What you are asked to do
Produce a copy of every line in the records that holds the string "states".

** Material for this task follows **

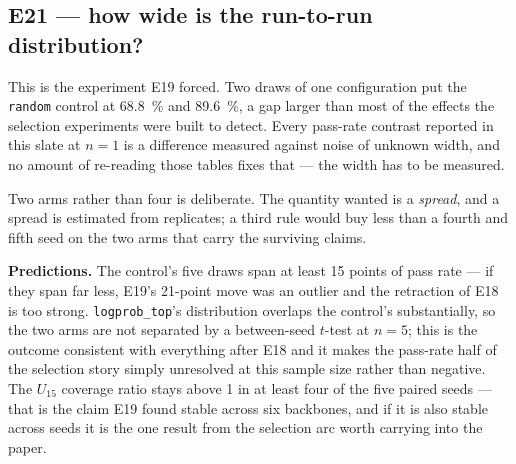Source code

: \subsection*{E21 --- how wide is the run-to-run distribution?}


This is the experiment E19 forced. Two draws of one configuration put the
\texttt{random} control at \SI{68.8}{\percent} and \SI{89.6}{\percent}, a gap
larger than most of the effects the selection experiments were built to detect.
Every pass-rate contrast reported in this slate at $n = 1$ is a difference
measured against noise of unknown width, and no amount of re-reading those
tables fixes that --- the width has to be measured.

Two arms rather than four is deliberate. The quantity wanted is a
\emph{spread}, and a spread is estimated from replicates; a third rule would buy
less than a fourth and fifth seed on the two arms that carry the surviving
claims.

\textbf{Predictions.} The control's five draws span at least 15 points of pass
rate --- if they span far less, E19's 21-point move was an outlier and the
retraction of E18 is too strong. \texttt{logprob\_top}'s distribution overlaps
the control's substantially, so the two arms are not separated by a
between-seed $t$-test at $n = 5$; this is the outcome consistent with everything
after E18 and it makes the pass-rate half of the selection story simply
unresolved at this sample size rather than negative. The $U_{15}$ coverage ratio
stays above 1 in at least four of the five paired seeds --- that is the claim
E19 found stable across six backbones, and if it is also stable across seeds it
is the one result from the selection arc worth carrying into the paper.


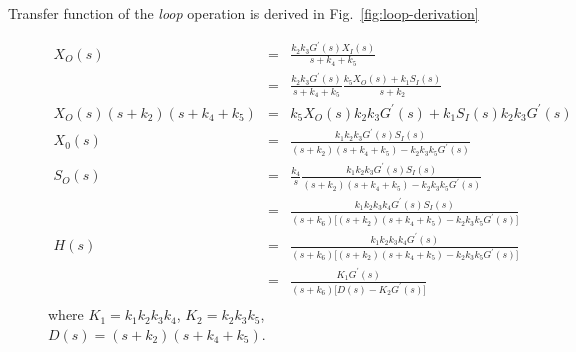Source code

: \documentclass[unnumsec,webpdf,contemporary,large]{oup-authoring-template}%
\theoremstyle{thmstyleone}%
\theoremstyle{thmstyletwo}%
\theoremstyle{thmstylethree}%
\begin{document}
Transfer function of the {\em loop} operation is derived in
Fig.~\ref{fig:loop-derivation}
\begin{figure}
\begin{eqnarray}
X_O (s) & = & \frac{k_2 k_3  G^{\prime} (s) X_I(s)}{s + k_4 + k_5}  \nonumber \\
  &= &  \frac{k_2 k_3  G^{\prime} (s)}{s + k_4 + k_5} \frac{k_5 X_O(s) + k_1 S_I (s)}{s + k_2} \nonumber \\
X_O (s) (s + k_2) (s + k_4 + k_5)  & = &
  k_5 X_O(s) k_2 k_3  G^{\prime}(s) + k_1 S_I (s) k_2 k_3 G^{\prime}(s) \nonumber \\
X_0 (s) & = & \frac{ k_1  k_2 k_3 G^{\prime}(s) S_I (s)}
{(s + k_2) (s + k_4 + k_5) - k_2 k_3 k_5 G^{\prime} (s) } \nonumber \\
S_O (s) & = & \frac{k_4}{s} \frac{ k_1  k_2 k_3 G^{\prime}(s) S_I (s)}
  {(s + k_2) (s + k_4 + k_5) - k_2 k_3 k_5 G^{\prime}(s)} \nonumber \\
   & = & \frac{ k_1  k_2 k_3 k_4 G^{\prime}(s) S_I (s)}
  {(s + k_6) \lbrack (s + k_2) (s + k_4 + k_5) - k_2 k_3 k_5 G^{\prime} (s) \rbrack } \nonumber \\
H(s) & = & \frac{ k_1  k_2 k_3 k_4 G^{\prime} (s)}
  {(s + k_6) \lbrack (s + k_2) (s + k_4 + k_5) - k_2 k_3 k_5 G^{\prime} (s) \rbrack } \nonumber \\
  & = & \frac{ K_1 G^{\prime} (s)}
  {(s + k_6) \lbrack D(s) - K_2 G^{\prime} (s)\rbrack  } \nonumber \\
\end{eqnarray}
where $K_1 = k_1 k_2 k_3 k_4$, $K_2 = k_2 k_3 k_5$, $D(s) = (s + k_2) (s + k_4 + k_5)$.


\end{figure}
\end{document}
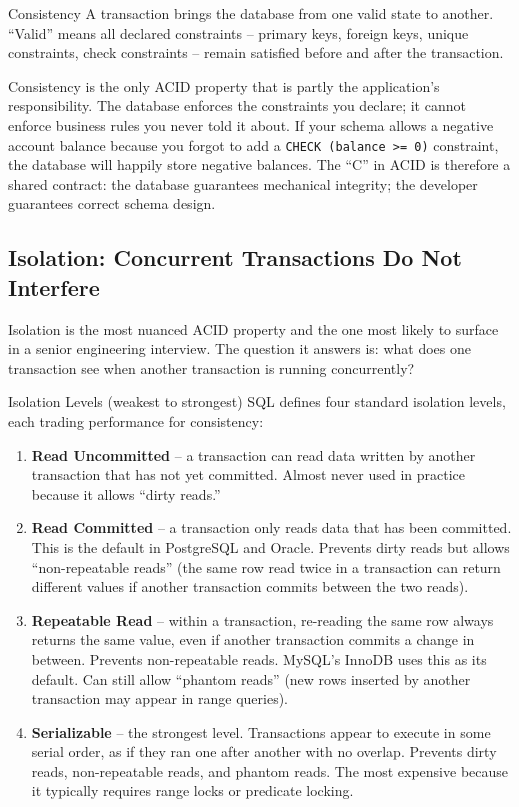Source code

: \documentclass[11pt,a4paper]{article}
\begin{document}
\begin{termbox}{Consistency}
A transaction brings the database from one valid state to another. ``Valid'' means all declared constraints -- primary keys, foreign keys, unique constraints, check constraints -- remain satisfied before and after the transaction.
\end{termbox}

Consistency is the only ACID property that is partly the application's responsibility. The database enforces the constraints you declare; it cannot enforce business rules you never told it about. If your schema allows a negative account balance because you forgot to add a \texttt{CHECK (balance >= 0)} constraint, the database will happily store negative balances. The ``C'' in ACID is therefore a shared contract: the database guarantees mechanical integrity; the developer guarantees correct schema design.

\subsection{Isolation: Concurrent Transactions Do Not Interfere}

Isolation is the most nuanced ACID property and the one most likely to surface in a senior engineering interview. The question it answers is: what does one transaction see when another transaction is running concurrently?

\begin{termbox}{Isolation Levels (weakest to strongest)}
SQL defines four standard isolation levels, each trading performance for consistency:

\begin{enumerate}[leftmargin=*, itemsep=2pt]
  \item \textbf{Read Uncommitted} -- a transaction can read data written by another transaction that has not yet committed. Almost never used in practice because it allows ``dirty reads.''
  \item \textbf{Read Committed} -- a transaction only reads data that has been committed. This is the default in PostgreSQL and Oracle. Prevents dirty reads but allows ``non-repeatable reads'' (the same row read twice in a transaction can return different values if another transaction commits between the two reads).
  \item \textbf{Repeatable Read} -- within a transaction, re-reading the same row always returns the same value, even if another transaction commits a change in between. Prevents non-repeatable reads. MySQL's InnoDB uses this as its default. Can still allow ``phantom reads'' (new rows inserted by another transaction may appear in range queries).
  \item \textbf{Serializable} -- the strongest level. Transactions appear to execute in some serial order, as if they ran one after another with no overlap. Prevents dirty reads, non-repeatable reads, and phantom reads. The most expensive because it typically requires range locks or predicate locking.
\end{enumerate}
\end{termbox}
\end{document}
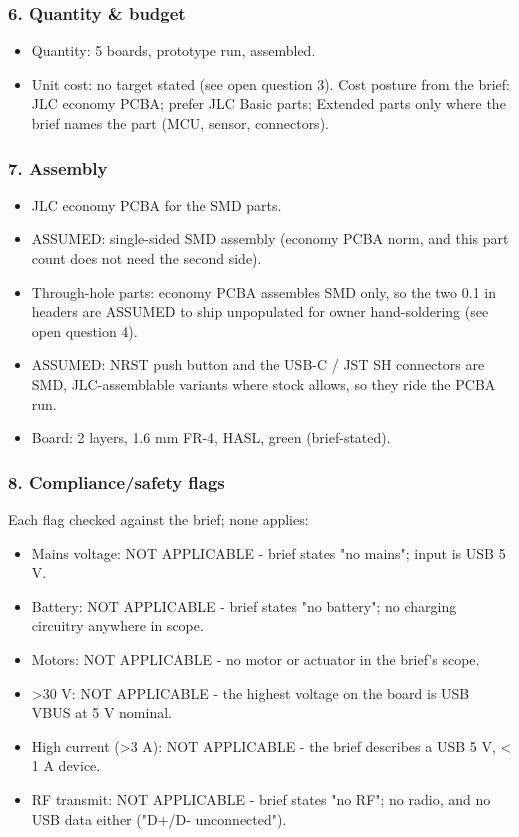 \documentclass[11pt,a4paper]{article}
\begin{document}
\subsubsection*{6. Quantity \& budget}
\begin{itemize}
\item Quantity: 5 boards, prototype run, assembled.
\item Unit cost: no target stated (see open question 3). Cost posture from the
brief: JLC economy PCBA; prefer JLC Basic parts; Extended parts only where
the brief names the part (MCU, sensor, connectors).
\end{itemize}
\subsubsection*{7. Assembly}
\begin{itemize}
\item JLC economy PCBA for the SMD parts.
\item ASSUMED: single-sided SMD assembly (economy PCBA norm, and this part count
does not need the second side).
\item Through-hole parts: economy PCBA assembles SMD only, so the two 0.1 in
headers are ASSUMED to ship unpopulated for owner hand-soldering (see open
question 4).
\item ASSUMED: NRST push button and the USB-C / JST SH connectors are SMD,
JLC-assemblable variants where stock allows, so they ride the PCBA run.
\item Board: 2 layers, 1.6 mm FR-4, HASL, green (brief-stated).
\end{itemize}
\subsubsection*{8. Compliance/safety flags}
Each flag checked against the brief; none applies:

\begin{itemize}
\item Mains voltage: NOT APPLICABLE - brief states "no mains"; input is USB 5 V.
\item Battery: NOT APPLICABLE - brief states "no battery"; no charging circuitry
anywhere in scope.
\item Motors: NOT APPLICABLE - no motor or actuator in the brief's scope.
\item \textgreater{}30 V: NOT APPLICABLE - the highest voltage on the board is USB VBUS at
5 V nominal.
\item High current (\textgreater{}3 A): NOT APPLICABLE - the brief describes a USB 5 V,
\textless{} 1 A device.
\item RF transmit: NOT APPLICABLE - brief states "no RF"; no radio, and no USB
data either ("D+/D- unconnected").
\end{itemize}
\end{document}
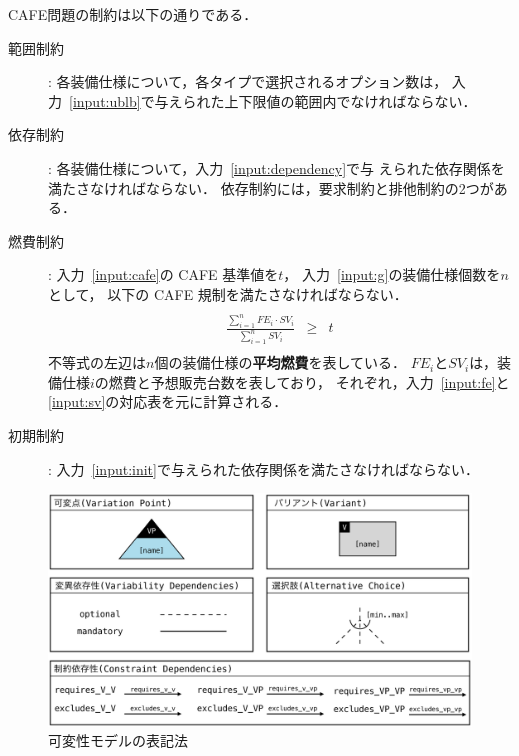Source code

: CAFE問題の制約は以下の通りである．
\begin{description}
\item[範囲制約]: 各装備仕様について，各タイプで選択されるオプション数は，
  入力~\ref{input:ublb}で与えられた上下限値の範囲内でなければならない．
\item[依存制約]: 各装備仕様について，入力~\ref{input:dependency}で与
  えられた依存関係を満たさなければならない．
  依存制約には，要求制約と排他制約の2つがある．
\item[燃費制約]: 入力~\ref{input:cafe}の CAFE 基準値を$t$，
  入力~\ref{input:g}の装備仕様個数を$n$として，
  以下の CAFE 規制を満たさなければならない．
  \[
    \begin{array}{lcr}
      & & \\
      \displaystyle\frac{\sum_{i=1}^{n} FE_{i}\cdot SV_{i}}{\sum_{i=1}^{n} SV_{i}}
      &
        \geq 
      &
        t \\
      & & 
    \end{array}
  \]
  不等式の左辺は$n$個の装備仕様の\textbf{平均燃費}を表している．
  $FE_{i}$と$SV_{i}$は，装備仕様$i$の燃費と予想販売台数を表しており，
  それぞれ，入力~\ref{input:fe}と\ref{input:sv}の対応表を元に計算される．
\item[初期制約]:
  入力~\ref{input:init}で与えられた依存関係を満たさなければならない．
\end{description}

\begin{figure}[tb]
  \centering
  \includegraphics[width=\linewidth]{images/notation.eps}
  \caption{可変性モデルの表記法\cite{Pohl05:sple}}
  \label{fig:ovm_notation}
\end{figure}

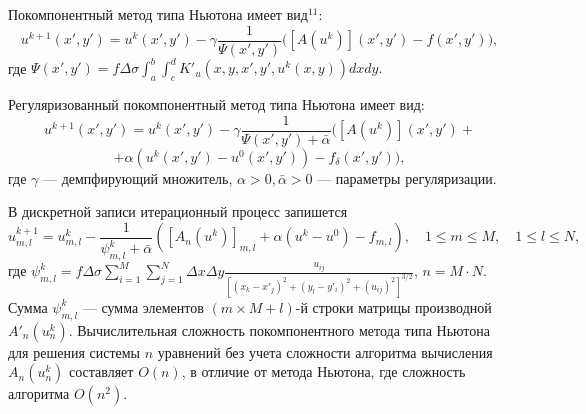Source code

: \documentclass[%
autoref,     %
href,        %
facsimile,   %
colorlinks,  %
]{disser}
\begin{document}

Покомпонентный метод типа Ньютона имеет вид$^{11}$:
$$u^{k+1}(x',y')=u^k(x',y')-\gamma\frac{1}{\varPsi(x',y')}\big([A(u^k)](x',y')-f(x',y')\big),$$
где $\varPsi(x',y')=f\Delta\sigma\int_{a}^{b}\int_{c}^{d}K'_u(x,y, x',y',u^k(x,y)) dxdy.$

Регуляризованный покомпонентный метод типа Ньютона имеет вид:
$$u^{k+1}(x',y')=u^k(x',y')-\gamma\frac{1}{\varPsi(x',y')+\bar{\alpha}}([A(u^k)](x',y')+$$ 
$$+\alpha (u^k(x',y')-u^0(x',y'))-f_\delta(x',y')),$$
где $\gamma$ --- демпфирующий множитель, $\alpha>0, \bar{\alpha} >0$ --- параметры регуляризации.

В дискретной записи итерационный процесс запишется
$$u_{m,l}^{k+1}=u_{m,l}^k-\frac{1}{\psi_{m,l}^k+\bar\alpha}([A_n(u^k)]_{m,l} + \alpha(u^k-u^0) -f_{m,l}),\quad 1\le m \le M, \quad 1\le l \le N,$$
{\scriptsize
	\let\thefootnote\relax\let\thefootnote\relax{}
}
где $\psi_{m,l}^k=f\Delta\sigma\sum\limits_{i=1}^{M}\sum\limits_{j=1}^{N}
\Delta x\Delta y\frac{u_{ij}}{[(x_k-x'_j)^2+(y_l-y'_i)^2+(u_{ij})^2]^{3/2}}$, $n=M\cdot N$.
Сумма $\psi_{m,l}^k$ --- сумма элементов $(m\times M + l)$-й строки матрицы производной $A'_n(u_n^k)$.
Вычислительная сложность покомпонентного метода типа Ньютона для решения системы $n$ уравнений без учета сложности алгоритма вычисления $A_n(u_n^k)$ составляет $O(n)$, в отличие от метода Ньютона, где сложность алгоритма $O(n^2)$.
\end{document}
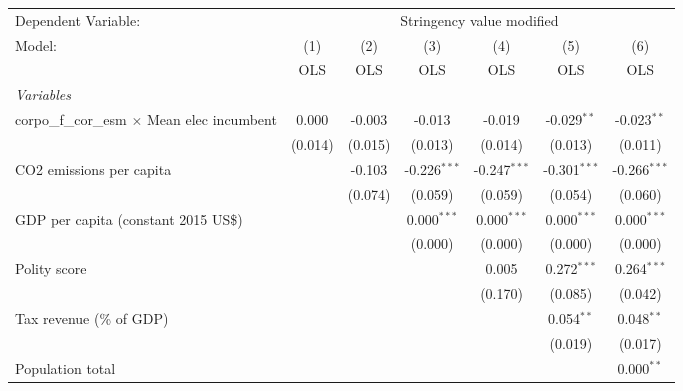 
\begingroup
\centering
\begin{tabular}{lcccccc}
   \toprule
   Dependent Variable: & \multicolumn{6}{c}{Stringency value modified}\\
   Model:                                              & (1)     & (2)     & (3)            & (4)            & (5)            & (6)\\  
                                                       &  OLS    & OLS     & OLS            & OLS            & OLS            & OLS\\  
   \midrule
   \emph{Variables}\\
   corpo\_f\_cor\_esm $\times$ Mean elec incumbent     & 0.000   & -0.003  & -0.013         & -0.019         & -0.029$^{**}$  & -0.023$^{**}$\\   
                                                       & (0.014) & (0.015) & (0.013)        & (0.014)        & (0.013)        & (0.011)\\   
   CO2 emissions per capita                            &         & -0.103  & -0.226$^{***}$ & -0.247$^{***}$ & -0.301$^{***}$ & -0.266$^{***}$\\   
                                                       &         & (0.074) & (0.059)        & (0.059)        & (0.054)        & (0.060)\\   
   GDP per capita (constant 2015 US\$)                 &         &         & 0.000$^{***}$  & 0.000$^{***}$  & 0.000$^{***}$  & 0.000$^{***}$\\   
                                                       &         &         & (0.000)        & (0.000)        & (0.000)        & (0.000)\\   
   Polity score                                        &         &         &                & 0.005          & 0.272$^{***}$  & 0.264$^{***}$\\   
                                                       &         &         &                & (0.170)        & (0.085)        & (0.042)\\   
   Tax revenue (\% of GDP)                             &         &         &                &                & 0.054$^{**}$   & 0.048$^{**}$\\   
                                                       &         &         &                &                & (0.019)        & (0.017)\\   
   Population total                                    &         &         &                &                &                & 0.000$^{**}$\\   

\end{tabular}

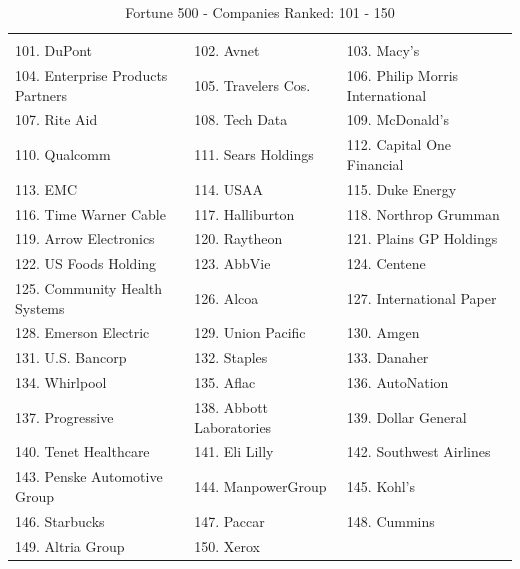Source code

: \documentclass{book}
\begin{document}
\begin{table}[H]
\centering
\caption{Fortune 500 - Companies Ranked: 101 - 150}
\begin{tabular}{lll}
\hline
 \\ 101. DuPont 
&  102. Avnet 
&  103. Macy's 
\\ 104. Enterprise Products Partners 
&  105. Travelers Cos. 
&  106. Philip Morris International 
\\ 107. Rite Aid 
&  108. Tech Data 
&  109. McDonald's 
\\ 110. Qualcomm 
&  111. Sears Holdings 
&  112. Capital One Financial 
\\ 113. EMC 
&  114. USAA 
&  115. Duke Energy 
\\ 116. Time Warner Cable 
&  117. Halliburton 
&  118. Northrop Grumman 
\\ 119. Arrow Electronics 
&  120. Raytheon 
&  121. Plains GP Holdings 
\\ 122. US Foods Holding 
&  123. AbbVie 
&  124. Centene 
\\ 125. Community Health Systems 
&  126. Alcoa 
&  127. International Paper 
\\ 128. Emerson Electric 
&  129. Union Pacific 
&  130. Amgen 
\\ 131. U.S. Bancorp 
&  132. Staples 
&  133. Danaher 
\\ 134. Whirlpool 
&  135. Aflac 
&  136. AutoNation 
\\ 137. Progressive 
&  138. Abbott Laboratories 
&  139. Dollar General 
\\ 140. Tenet Healthcare 
&  141. Eli Lilly 
&  142. Southwest Airlines 
\\ 143. Penske Automotive Group 
&  144. ManpowerGroup 
&  145. Kohl's 
\\ 146. Starbucks 
&  147. Paccar 
&  148. Cummins 
\\ 149. Altria Group 
&  150. Xerox 
 &
 \\ \hline

\end{tabular}
\end{table}
\end{document}
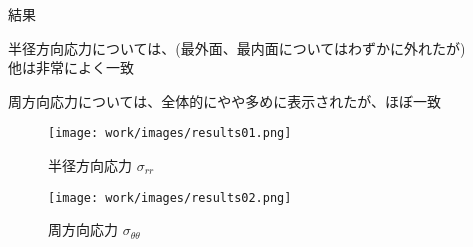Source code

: \begin{frame}{結果}
 
  半径方向応力については、(最外面、最内面についてはわずかに外れたが) \\
  他は非常によく一致

  周方向応力については、全体的にやや多めに表示されたが、ほぼ一致　
\begin{figure}[htbp]
\centering
  \begin{minipage}{0.49\columnwidth}
     \centering
     \texttt{[image: work/images/results01.png]}
     \caption{半径方向応力
       \begin{math}
         σ_{rr}
       \end{math}
     }
     \label{fig:hidari}
  \end{minipage}
%
  \begin{minipage}{0.49\columnwidth}
     \centering
     \texttt{[image: work/images/results02.png]}
     \caption{周方向応力
       \begin{math}
         σ_{\theta\theta}
       \end{math}
     }
     \label{fig:migi}
  \end{minipage}
\end{figure}

\end{frame}
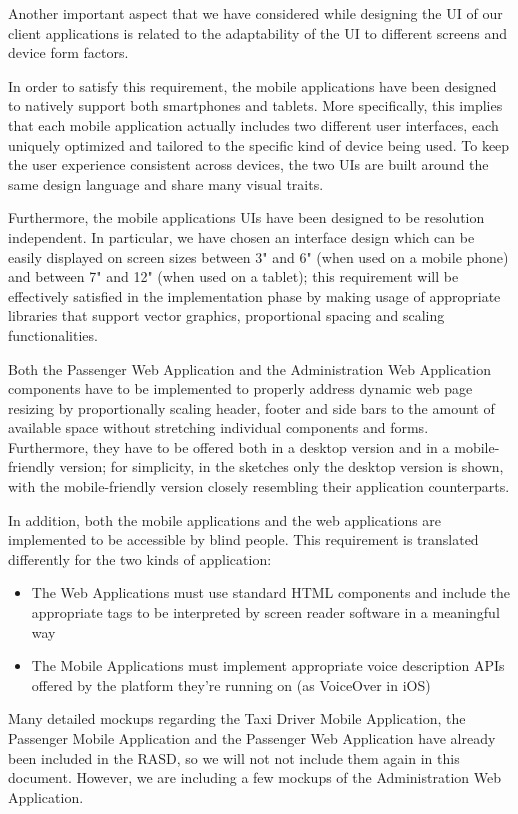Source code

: Another important aspect that we have considered while designing the UI of our client applications is related to the adaptability of the UI to different screens and device form factors. 

In order to satisfy this requirement, the mobile applications have been designed to natively support both smartphones and tablets. More specifically, this implies that each mobile application actually includes two different user interfaces, each uniquely optimized and tailored to the specific kind of device being used. To keep the user experience consistent across devices, the two UIs are built around the same design language and share many visual traits. 

Furthermore, the mobile applications UIs have been designed to be resolution independent. In particular, we have chosen an interface design which can be easily displayed on screen sizes between 3" and 6" (when used on a mobile phone) and between 7" and 12" (when used on a tablet); this requirement will be effectively satisfied in the implementation phase by making usage of appropriate libraries that support vector graphics, proportional spacing and scaling functionalities.

Both the Passenger Web Application and the Administration Web Application components have to be implemented to properly address dynamic web page resizing by proportionally scaling header, footer and side bars to the amount of available space without stretching individual components and forms. Furthermore, they have to be offered both in a desktop version and in a mobile-friendly version; for simplicity, in the sketches only the desktop version is shown, with the mobile-friendly version closely resembling their application counterparts. 

In addition, both the mobile applications and the web applications are implemented to be accessible by blind people. This requirement is translated differently for the two kinds of application:
	\begin{itemize}
	\item The Web Applications must use standard HTML components and include the appropriate tags to be interpreted by screen reader software in a meaningful way
	\item The Mobile Applications must implement appropriate voice description APIs offered by the platform they're running on (as VoiceOver in iOS)
	\end{itemize}

Many detailed mockups regarding the Taxi Driver Mobile Application, the Passenger Mobile Application and the Passenger Web Application have already been included in the RASD, so we will not not include them again in this document. 
However, we are including a few mockups of the Administration Web Application. 


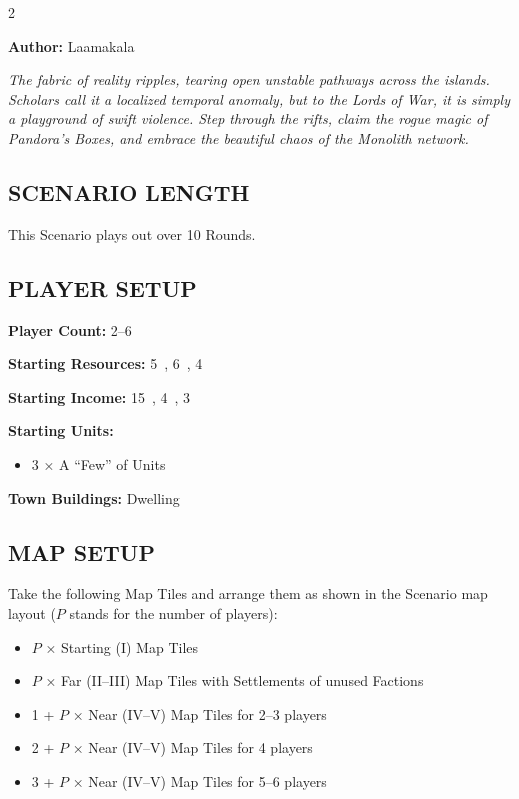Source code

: 
\begin{multicols*}{2}

\textbf{Author:} Laamakala

\textit{The fabric of reality ripples, tearing open unstable pathways across the islands.
Scholars call it a localized temporal anomaly, but to the Lords of War, it is simply a playground of swift violence.
Step through the rifts, claim the rogue magic of Pandora's Boxes, and embrace the beautiful chaos of the Monolith network.}

\subsection*{\MakeUppercase{Scenario Length}}
This Scenario plays out over 10 Rounds.

\subsection*{\MakeUppercase{Player Setup}}
\textbf{Player Count:} 2--6

\textbf{Starting Resources:} 5~, 6~, 4~

\textbf{Starting Income:} 15~, 4~, 3~

\textbf{Starting Units:}
\begin{itemize}
  \item 3 × A ``Few'' of  Units
\end{itemize}

\textbf{Town Buildings:}  Dwelling

\subsection*{\MakeUppercase{Map Setup}}

Take the following Map Tiles and arrange them as shown in the Scenario map layout ($P$ stands for the number of players):

\begin{itemize}
  \item $P$ × Starting (I) Map Tiles
  \item $P$ × Far (II--III) Map Tiles with Settlements of unused Factions
  \item 1 + $P$ × Near (IV--V) Map Tiles for 2--3 players
  \item 2 + $P$ × Near (IV--V) Map Tiles for 4 players
  \item 3 + $P$ × Near (IV--V) Map Tiles for 5--6 players
\end{itemize}


\end{multicols*}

** End of Material for this task **

Reply
\item Mains voltage: NOT APPLICABLE - brief states "no mains"; input is USB 5 V.
\item Battery: NOT APPLICABLE - brief states "no battery"; no charging circuitry
\item RF transmit: NOT APPLICABLE - brief states "no RF"; no radio, and no USB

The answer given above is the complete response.